Après la mort de Mounier en 1950, la direction de la revue est assurée par Albert Béguin, critique littéraire et ancien directeur des Cahiers du Rhône, jusqu'à sa mort en 1957 où il est remplacé par Jean-Marie Domenach. Durant cette période, la revue s'engage plus en avant dans les débats concernant la laïcité (dans l'enseignement notamment), la psychiatrie, et la modernisation des institutions politiques et sociales. Elle contribue à l'émergence de la nouvelle gauche, dans le sillage des mouvements de décolonisation et de la crise hongroise de 1956.

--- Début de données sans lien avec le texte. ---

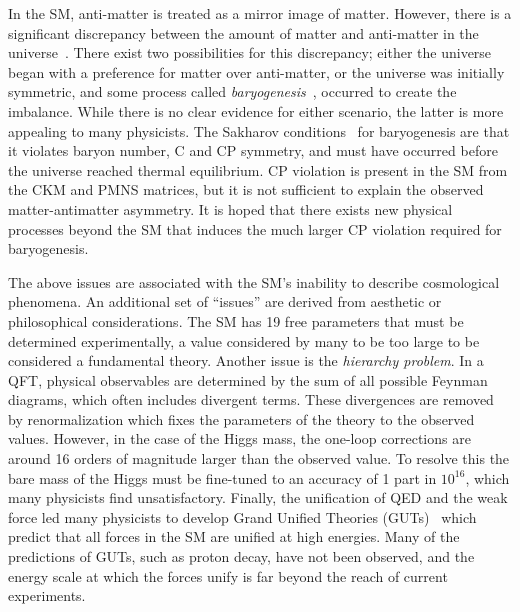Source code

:In the SM, anti-matter is treated as a mirror image of matter.
However, there is a significant discrepancy between the amount of matter and anti-matter in the universe~\cite{AlexDM1, AlexDM2}.
There exist two possibilities for this discrepancy; either the universe began with a preference for matter over anti-matter, or the universe was initially symmetric, and some process called \textit{baryogenesis}~\cite{BaryosynthesisOriginGalaxies}, occurred to create the imbalance.
While there is no clear evidence for either scenario, the latter is more appealing to many physicists.
The Sakharov conditions~\cite{Sakharov1967} for baryogenesis are that it violates baryon number, C and CP symmetry, and must have occurred before the universe reached thermal equilibrium.
CP violation is present in the SM from the CKM and PMNS matrices, but it is not sufficient to explain the observed matter-antimatter asymmetry.
It is hoped that there exists new physical processes beyond the SM that induces the much larger CP violation required for baryogenesis.

The above issues are associated with the SM's inability to describe cosmological phenomena.
An additional set of ``issues'' are derived from aesthetic or philosophical considerations.
The SM has 19 free parameters that must be determined experimentally, a value considered by many to be too large to be considered a fundamental theory.
Another issue is the \textit{hierarchy problem}.
In a QFT, physical observables are determined by the sum of all possible Feynman diagrams, which often includes divergent terms.
These divergences are removed by renormalization which fixes the parameters of the theory to the observed values.
However, in the case of the Higgs mass, the one-loop corrections are around 16 orders of magnitude larger than the observed value.
To resolve this the bare mass of the Higgs must be fine-tuned to an accuracy of 1 part in $10^{16}$, which many physicists find unsatisfactory.
Finally, the unification of QED and the weak force led many physicists to develop Grand Unified Theories (GUTs)~\cite{GUT1, GUT2} which predict that all forces in the SM are unified at high energies.
Many of the predictions of GUTs, such as proton decay, have not been observed, and the energy scale at which the forces unify is far beyond the reach of current experiments.
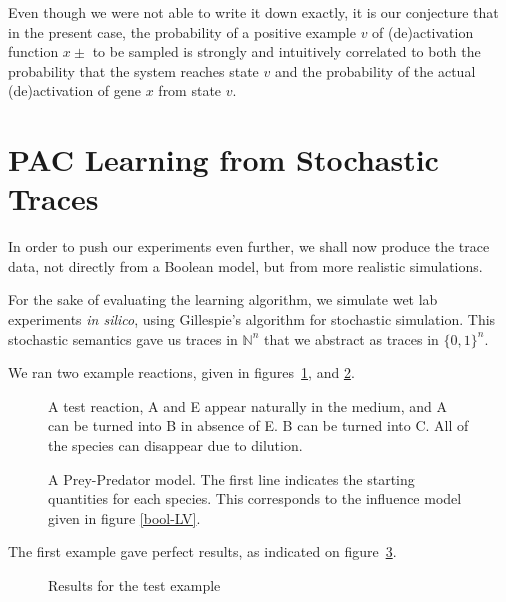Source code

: \documentclass{llncs}
\begin{document}
Even though we were not able to write it down exactly, it is our conjecture that in the present case, the probability of a positive example $v$ of (de)activation function $x\pm$ to be sampled is strongly and intuitively correlated to both the probability that the system reaches state $v$ and the probability of the actual (de)activation of gene $x$ from state $v$. 



\section{PAC Learning from Stochastic Traces}

In order to push our experiments even further, we shall now produce the trace
data, not directly from a Boolean model, but from more realistic simulations.

For the sake of evaluating the learning algorithm,
we simulate wet lab experiments \emph{in silico}, using Gillespie's algorithm for stochastic simulation.
This stochastic semantics gave us traces in ${\mathbb{N}}^n$ that we abstract as traces in ${\{0,1\}}^n$.



We ran two example reactions, given in figures~\ref{test}, and \ref{preypred}.

\begin{figure}[htbp]
	
	\vspace{-1em}
	\caption{A test reaction, A and E appear naturally in the medium, and A can be turned into B in absence of E. B  can be turned into C. All of the species can disappear due to dilution.\label{test}}
\end{figure}
\begin{figure}[htbp]
	
	\vspace{-1em}
	\caption{A Prey-Predator model. The first line indicates the starting quantities for each species. This corresponds to the influence model given in figure \ref{bool-LV}.\label{preypred}}
\end{figure}

The first example gave perfect results, as indicated on figure~\ref{test_res}.
\begin{figure}
	
	\caption{Results for the test example\label{test_res}}
\end{figure}
\end{document}
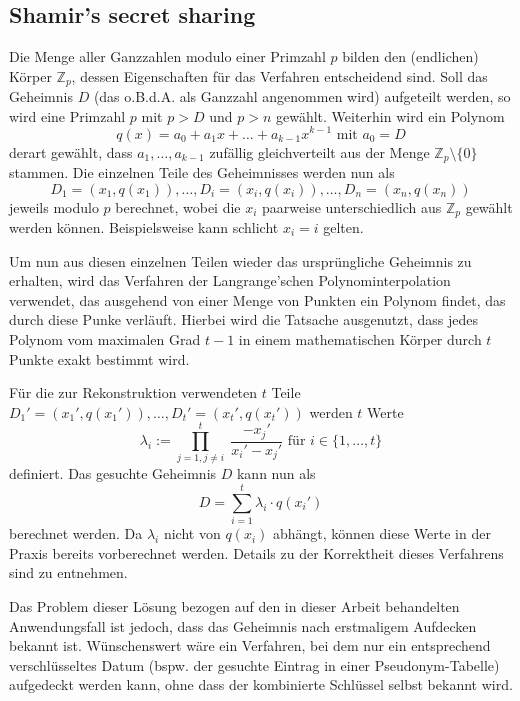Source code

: \subsection*{Shamir's secret sharing}

Die Menge aller Ganzzahlen modulo einer Primzahl \(p\) bilden den (endlichen) Körper \(\mathbb{Z}_p\), dessen Eigenschaften für das Verfahren entscheidend sind. Soll das Geheimnis \(D\) (das o.B.d.A. als Ganzzahl angenommen wird) aufgeteilt werden, so wird eine Primzahl \(p\) mit \(p > D\) und \(p > n\) gewählt. Weiterhin wird ein Polynom 
\[q(x) = a_0 + a_1x + \dots + a_{k-1}x^{k-1} \text{ mit } a_0 = D\] 
derart gewählt, dass \(a_1, \dots, a_{k-1}\) zufällig gleichverteilt aus der Menge \(\mathbb{Z}_p \setminus \{0\}\) stammen. Die einzelnen Teile des Geheimnisses werden nun als
\[D_1=(x_1,q(x_1)), \dots, D_i=(x_i,q(x_i)), \dots, D_n=(x_n,q(x_n))\]
jeweils modulo \(p\) berechnet, wobei die \(x_i\) paarweise unterschiedlich aus \(\mathbb{Z}_p\) gewählt werden können. Beispielsweise kann schlicht \(x_i = i\) gelten.

Um nun aus diesen einzelnen Teilen wieder das ursprüngliche Geheimnis zu erhalten, wird das Verfahren der Langrange'schen Polynominterpolation verwendet, das ausgehend von einer Menge von Punkten ein Polynom findet, das durch diese Punke verläuft. Hierbei wird die Tatsache ausgenutzt, dass jedes Polynom vom maximalen Grad \(t-1\) in einem mathematischen Körper durch \(t\) Punkte exakt bestimmt wird.

Für die zur Rekonstruktion verwendeten \(t\) Teile \(D_1'=(x_1',q(x_1')),\dots,D_t'=(x_t',q(x_t'))\) werden \(t\) Werte 
\[\lambda_i := \prod_{j=1, j \not= i}^{t} \; \frac{- x_j'}{x_i' - x_j'} \text{ für } i \in \{1,\dots,t\}\] 
definiert. Das gesuchte Geheimnis \(D\) kann nun als
\[D = \sum_{i=1}^{t}\lambda_i \cdot q(x_i')\]
berechnet werden. Da \(\lambda_i\) nicht von \(q(x_i)\) abhängt, können diese Werte in der Praxis bereits vorberechnet werden. Details zu der Korrektheit dieses Verfahrens sind \cite{boneh2016} zu entnehmen.

Das Problem dieser Lösung bezogen auf den in dieser Arbeit behandelten Anwendungsfall ist jedoch, dass das Geheimnis nach erstmaligem Aufdecken bekannt ist. Wünschenswert wäre ein Verfahren, bei dem nur ein entsprechend verschlüsseltes Datum (bspw. der gesuchte Eintrag in einer Pseudonym-Tabelle) aufgedeckt werden kann, ohne dass der kombinierte Schlüssel selbst bekannt wird.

À partir de 1958, Esprit est également proche du club Jean MoulinGeorges Suffert, qui dirige le club à partir de 1949, a régulièrement contribué à la revue entre 1952 et 1956 – et manifeste un intérêt accru pour les activités de planification. Les écrits relatifs à la sociologie et au droit du travail, déjà présents dans la revue du fait des liens existants entre celle-ci et la CFTC, se nourrissent notamment des travaux de Georges Gurvitch et de Michel Crozier.

Lors de la guerre d'Algérie, la revue soutient les indépendantistes tout en étant plus proche du Mouvement national algérien que du Front de libération nationale – quelques rédacteurs de la revue signent le Manifeste des 121 sur le droit à l'insoumission. Domenach et Thibaud dénoncent aux côtés de Pierre Vidal-Naquet la torture et les exécutions sommaires.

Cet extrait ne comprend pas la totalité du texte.